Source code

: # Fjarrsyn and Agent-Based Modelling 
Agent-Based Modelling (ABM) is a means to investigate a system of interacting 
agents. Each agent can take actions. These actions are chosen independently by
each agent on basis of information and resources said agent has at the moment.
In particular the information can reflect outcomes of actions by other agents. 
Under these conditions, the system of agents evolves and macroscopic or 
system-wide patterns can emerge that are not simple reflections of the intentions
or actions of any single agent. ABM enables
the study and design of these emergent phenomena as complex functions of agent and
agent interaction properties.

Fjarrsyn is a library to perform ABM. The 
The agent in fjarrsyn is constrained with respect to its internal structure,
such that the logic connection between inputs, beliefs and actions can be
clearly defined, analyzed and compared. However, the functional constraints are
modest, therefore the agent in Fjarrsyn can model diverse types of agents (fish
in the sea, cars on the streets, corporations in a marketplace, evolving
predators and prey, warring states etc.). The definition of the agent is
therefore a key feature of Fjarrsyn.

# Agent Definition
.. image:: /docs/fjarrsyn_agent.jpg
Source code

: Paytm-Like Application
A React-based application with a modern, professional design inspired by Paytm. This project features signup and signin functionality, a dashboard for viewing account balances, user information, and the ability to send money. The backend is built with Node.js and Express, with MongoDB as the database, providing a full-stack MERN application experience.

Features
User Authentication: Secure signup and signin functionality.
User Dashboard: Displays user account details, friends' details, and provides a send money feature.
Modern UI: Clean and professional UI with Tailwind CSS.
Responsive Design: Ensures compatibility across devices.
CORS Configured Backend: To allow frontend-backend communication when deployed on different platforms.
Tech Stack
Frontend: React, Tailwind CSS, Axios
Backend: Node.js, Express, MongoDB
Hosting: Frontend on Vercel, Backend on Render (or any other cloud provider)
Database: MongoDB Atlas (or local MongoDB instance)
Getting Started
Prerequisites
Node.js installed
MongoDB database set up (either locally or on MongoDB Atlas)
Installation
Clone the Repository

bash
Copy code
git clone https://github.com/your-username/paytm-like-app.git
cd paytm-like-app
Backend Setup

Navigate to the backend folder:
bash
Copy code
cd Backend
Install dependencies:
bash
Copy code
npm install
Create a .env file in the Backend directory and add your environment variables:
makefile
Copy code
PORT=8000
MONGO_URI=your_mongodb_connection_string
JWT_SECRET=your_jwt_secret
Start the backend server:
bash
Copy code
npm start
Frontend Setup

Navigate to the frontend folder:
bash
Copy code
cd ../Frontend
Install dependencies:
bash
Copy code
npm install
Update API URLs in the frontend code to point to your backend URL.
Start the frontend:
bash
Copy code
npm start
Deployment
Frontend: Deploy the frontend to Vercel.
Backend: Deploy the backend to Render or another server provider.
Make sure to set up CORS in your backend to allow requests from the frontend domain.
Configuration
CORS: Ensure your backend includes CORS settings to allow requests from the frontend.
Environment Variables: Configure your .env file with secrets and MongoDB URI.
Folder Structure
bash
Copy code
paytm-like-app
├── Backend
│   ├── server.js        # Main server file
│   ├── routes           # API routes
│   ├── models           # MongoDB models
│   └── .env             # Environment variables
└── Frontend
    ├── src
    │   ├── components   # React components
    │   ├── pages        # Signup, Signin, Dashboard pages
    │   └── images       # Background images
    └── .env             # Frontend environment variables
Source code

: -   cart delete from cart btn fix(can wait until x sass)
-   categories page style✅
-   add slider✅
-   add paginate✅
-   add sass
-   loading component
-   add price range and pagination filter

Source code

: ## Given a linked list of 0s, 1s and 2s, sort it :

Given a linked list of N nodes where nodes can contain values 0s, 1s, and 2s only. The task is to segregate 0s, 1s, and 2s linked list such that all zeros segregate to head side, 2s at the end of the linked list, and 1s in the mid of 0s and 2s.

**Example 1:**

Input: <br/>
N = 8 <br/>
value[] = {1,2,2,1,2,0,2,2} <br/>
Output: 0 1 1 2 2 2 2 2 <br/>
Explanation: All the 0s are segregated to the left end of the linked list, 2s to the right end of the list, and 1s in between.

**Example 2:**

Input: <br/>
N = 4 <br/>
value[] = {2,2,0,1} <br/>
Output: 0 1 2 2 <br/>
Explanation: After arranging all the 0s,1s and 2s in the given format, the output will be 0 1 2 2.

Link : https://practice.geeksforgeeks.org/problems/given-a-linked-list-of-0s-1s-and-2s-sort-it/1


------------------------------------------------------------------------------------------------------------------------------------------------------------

# # # # # # #

WHAT YOU NEED TO DO: Repeat the material above in full, keeping every word.

TASK OUTPUT:
Source code

: # Fjarrsyn and Agent-Based Modelling 
Agent-Based Modelling (ABM) is a means to investigate a system of interacting 
agents. Each agent can take actions. These actions are chosen independently by
each agent on basis of information and resources said agent has at the moment.
In particular the information can reflect outcomes of actions by other agents. 
Under these conditions, the system of agents evolves and macroscopic or 
system-wide patterns can emerge that are not simple reflections of the intentions
or actions of any single agent. ABM enables
the study and design of these emergent phenomena as complex functions of agent and
agent interaction properties.

Fjarrsyn is a library to perform ABM. The 
The agent in fjarrsyn is constrained with respect to its internal structure,
such that the logic connection between inputs, beliefs and actions can be
clearly defined, analyzed and compared. However, the functional constraints are
modest, therefore the agent in Fjarrsyn can model diverse types of agents (fish
in the sea, cars on the streets, corporations in a marketplace, evolving
predators and prey, warring states etc.). The definition of the agent is
therefore a key feature of Fjarrsyn.

# Agent Definition
.. image:: /docs/fjarrsyn_agent.jpg
Source code

: Paytm-Like Application
A React-based application with a modern, professional design inspired by Paytm. This project features signup and signin functionality, a dashboard for viewing account balances, user information, and the ability to send money. The backend is built with Node.js and Express, with MongoDB as the database, providing a full-stack MERN application experience.

Features
User Authentication: Secure signup and signin functionality.
User Dashboard: Displays user account details, friends' details, and provides a send money feature.
Modern UI: Clean and professional UI with Tailwind CSS.
Responsive Design: Ensures compatibility across devices.
CORS Configured Backend: To allow frontend-backend communication when deployed on different platforms.
Tech Stack
Frontend: React, Tailwind CSS, Axios
Backend: Node.js, Express, MongoDB
Hosting: Frontend on Vercel, Backend on Render (or any other cloud provider)
Database: MongoDB Atlas (or local MongoDB instance)
Getting Started
Prerequisites
Node.js installed
MongoDB database set up (either locally or on MongoDB Atlas)
Installation
Clone the Repository

bash
Copy code
git clone https://github.com/your-username/paytm-like-app.git
cd paytm-like-app
Backend Setup

Navigate to the backend folder:
bash
Copy code
cd Backend
Install dependencies:
bash
Copy code
npm install
Create a .env file in the Backend directory and add your environment variables:
makefile
Copy code
PORT=8000
MONGO_URI=your_mongodb_connection_string
JWT_SECRET=your_jwt_secret
Start the backend server:
bash
Copy code
npm start
Frontend Setup

Navigate to the frontend folder:
bash
Copy code
cd ../Frontend
Install dependencies:
bash
Copy code
npm install
Update API URLs in the frontend code to point to your backend URL.
Start the frontend:
bash
Copy code
npm start
Deployment
Frontend: Deploy the frontend to Vercel.
Backend: Deploy the backend to Render or another server provider.
Make sure to set up CORS in your backend to allow requests from the frontend domain.
Configuration
CORS: Ensure your backend includes CORS settings to allow requests from the frontend.
Environment Variables: Configure your .env file with secrets and MongoDB URI.
Folder Structure
bash
Copy code
paytm-like-app
├── Backend
│   ├── server.js        # Main server file
│   ├── routes           # API routes
│   ├── models           # MongoDB models
│   └── .env             # Environment variables
└── Frontend
    ├── src
    │   ├── components   # React components
    │   ├── pages        # Signup, Signin, Dashboard pages
    │   └── images       # Background images
    └── .env             # Frontend environment variables
Source code

: -   cart delete from cart btn fix(can wait until x sass)
-   categories page style✅
-   add slider✅
-   add paginate✅
-   add sass
-   loading component
-   add price range and pagination filter

Source code

: ## Given a linked list of 0s, 1s and 2s, sort it :

Given a linked list of N nodes where nodes can contain values 0s, 1s, and 2s only. The task is to segregate 0s, 1s, and 2s linked list such that all zeros segregate to head side, 2s at the end of the linked list, and 1s in the mid of 0s and 2s.

**Example 1:**

Input: <br/>
N = 8 <br/>
value[] = {1,2,2,1,2,0,2,2} <br/>
Output: 0 1 1 2 2 2 2 2 <br/>
Explanation: All the 0s are segregated to the left end of the linked list, 2s to the right end of the list, and 1s in between.

**Example 2:**

Input: <br/>
N = 4 <br/>
value[] = {2,2,0,1} <br/>
Output: 0 1 2 2 <br/>
Explanation: After arranging all the 0s,1s and 2s in the given format, the output will be 0 1 2 2.

Link : https://practice.geeksforgeeks.org/problems/given-a-linked-list-of-0s-1s-and-2s-sort-it/1


------------------------------------------------------------------------------------------------------------------------------------------------------------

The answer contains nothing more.